Mimi Prober has a deep appreciation for history and handcraft.
A pioneer of the sustainable luxury mindset, Prober has been experimenting with antique textiles and natural dye techniques since she was a student studying fashion design at the Fashion Institute of Technology (FIT). Back then, finding new uses for old fabrics wasn’t as common, or even a consideration, she says. “Upcycling” may be on trend now, but the term wasn’t even used in common vernacular until a few years ago. Prober recalls the trash bins in work rooms filled with leftover fabric fragments (though Prober notes that FIT now has a robust sustainability program, and, as a graduate, she has participated in sustainability grants with FIT faculty in the textile department to study and bring to life the process of “farm to fashion”).
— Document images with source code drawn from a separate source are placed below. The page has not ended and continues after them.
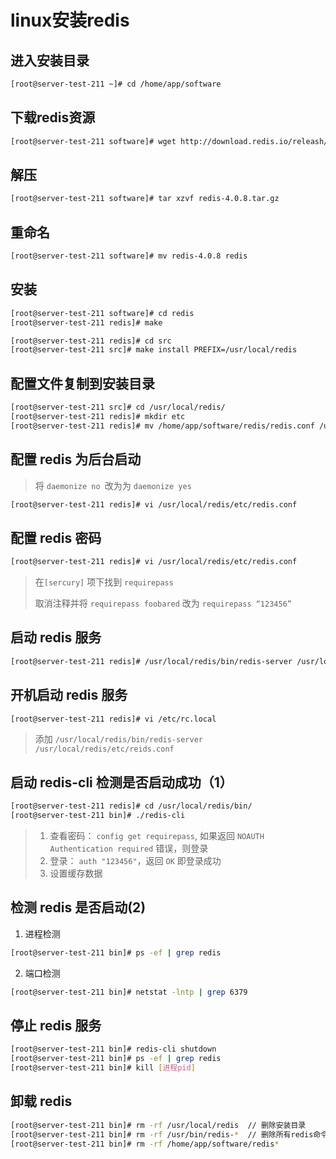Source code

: # linux安装redis

## 进入安装目录
 
```bash
[root@server-test-211 ~]# cd /home/app/software
```

## 下载redis资源

```bash
[root@server-test-211 software]# wget http://download.redis.io/releash/redis-4.0.8.tar.gz
```

## 解压

```bash
[root@server-test-211 software]# tar xzvf redis-4.0.8.tar.gz
```

## 重命名

```bash
[root@server-test-211 software]# mv redis-4.0.8 redis
```

## 安装

```bash
[root@server-test-211 software]# cd redis
[root@server-test-211 redis]# make
```

```bash
[root@server-test-211 redis]# cd src
[root@server-test-211 src]# make install PREFIX=/usr/local/redis
```

## 配置文件复制到安装目录

```bash   
[root@server-test-211 src]# cd /usr/local/redis/
[root@server-test-211 redis]# mkdir etc
[root@server-test-211 redis]# mv /home/app/software/redis/redis.conf /usr/local/redis/etc
```

## 配置 redis 为后台启动

>将 `daemonize no `改为为 `daemonize yes`

```bash
[root@server-test-211 redis]# vi /usr/local/redis/etc/redis.conf
```

## 配置 redis 密码

```bash
[root@server-test-211 redis]# vi /usr/local/redis/etc/redis.conf
```

> 在`[sercury]` 项下找到 `requirepass `
>
> 取消注释并将 `requirepass foobared` 改为 `requirepass “123456”`


## 启动 redis 服务

```bash
[root@server-test-211 redis]# /usr/local/redis/bin/redis-server /usr/local/redis/etc/redis.conf
```

## 开机启动 redis 服务

```bash
[root@server-test-211 redis]# vi /etc/rc.local
```

> 添加 `/usr/local/redis/bin/redis-server /usr/local/redis/etc/reids.conf`


## 启动 redis-cli 检测是否启动成功（1）

```bash
[root@server-test-211 redis]# cd /usr/local/redis/bin/
[root@server-test-211 bin]# ./redis-cli

```
> 1)  查看密码： `config get requirepass`, 如果返回 `NOAUTH Authentication required` 错误，则登录
> 2)  登录： `auth "123456"`，返回 `OK` 即登录成功
> 3)  设置缓存数据

## 检测 redis 是否启动(2)

1.  进程检测
```bash
[root@server-test-211 bin]# ps -ef | grep redis
```
2. 端口检测

```bash
[root@server-test-211 bin]# netstat -lntp | grep 6379
```

## 停止 redis 服务
```bash 
[root@server-test-211 bin]# redis-cli shutdown
[root@server-test-211 bin]# ps -ef | grep redis
[root@server-test-211 bin]# kill [进程pid]
```
## 卸载 redis

```bash
[root@server-test-211 bin]# rm -rf /usr/local/redis  // 删除安装目录
[root@server-test-211 bin]# rm -rf /usr/bin/redis-*  // 删除所有redis命令
[root@server-test-211 bin]# rm -rf /home/app/software/redis*
```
While she is at Cornell University as the designer-in-residence at the Jill Stuart Gallery from Oct. 13 to Nov. 9, she will meet with students, critique their work and exhibit her own. She will also create a new garment made from pieces that were slated to be retired from the Cornell Fashion + Textile Collection, maintained by the Department of Fiber Science & Apparel Design, within the College of Human Ecology.
“It will come full circle, using pieces that don’t necessarily have a space in the collection, but we'll reimagine it into something special,” Prober says.
Prober has long had a passion for finding and preserving fragments that were discarded at some point because they no longer had a use. She sources heirloom antique fabrics from the 18th to early 20th centuries at auctions and markets, and sometimes individuals reach out to her when they’ve inherited something that holds meaning for them, but they don’t know what to do with it.
Her philosophy is based on a desire to create mindful pieces and bring to life the stories embedded in them, sharing them with the next generation. There’s so much work that goes into making a garment, she says, and consumers don’t always realize that it’s not automated.
“We live in a society where it’s so easy to forget about where we came from,” Prober says. “So much is mass produced these days, and it’s a whole different mindset. I appreciate the detail from the past.”
Those details can be seen in the delicate handmade lace, embroidery, and patchwork quilting of the pieces in her atelier, as well as in her ready-to-wear collections, which include custom textiles made from materials sourced from family owned, local, and sustainable small farms and mills.
Her company has invested in community engagement, and she has partnered with a female-founded, all-women-run natural dye house in Lancaster, Pennsylvania, and a women’s lace guild in Kollam, India. A certified sustainable and organic factory in India that makes materials for her ready-to-wear line also provides full funding to all the female employees and their children to attend school.
“There’s a focus on sustainability for both the environment and the people,” she says.
Each season, Prober takes inspiration from handcrafted textiles, and finds a new textile or new technique to introduce. For instance, she has experimented with crazy quilts and signature quilts (also known as friendship quilts), giving new life to quilts that were hand-pieced and embroidered in the late 1800s to early 1900s.
Quilting was the original zero-waste technique, she says, because crafters would take the scraps they couldn’t use and make them into beautiful hand-embroidered textiles that were passed down through generations. Some even featured the signatures of the farmers or their wives who made them, and they took years to finish. Their stories were woven into them.
Prober’s own family history is reflected in her Spring 2022 Ready-to-Wear collection, which includes a nod to the 50th anniversary of the Return of Spring, a concert featuring the Grateful Dead, organized by her father and his music production company in Wisconsin.
Tasha Lewis, associate professor in CHE’s Department of Fiber Science & Apparel Design, suggested Prober serve as designer-in-residence after she interviewed her for a book chapter Lewis was writing on sustainable fashion.
"During the interview she described her design processes and techniques and showed me pieces from her collection,” Lewis says. “Her work is so amazing and creative.”
Prober has this advice for up-and-coming designers: “Stay true to yourself and your philosophy. Research as much as you can, and find something that speaks to you. Try to create things that are unique, because it takes so much time and energy to design and to make things. I'm of the mindset that you want to invest that energy in something special that's meaningful and will last, so stay true to your vision.”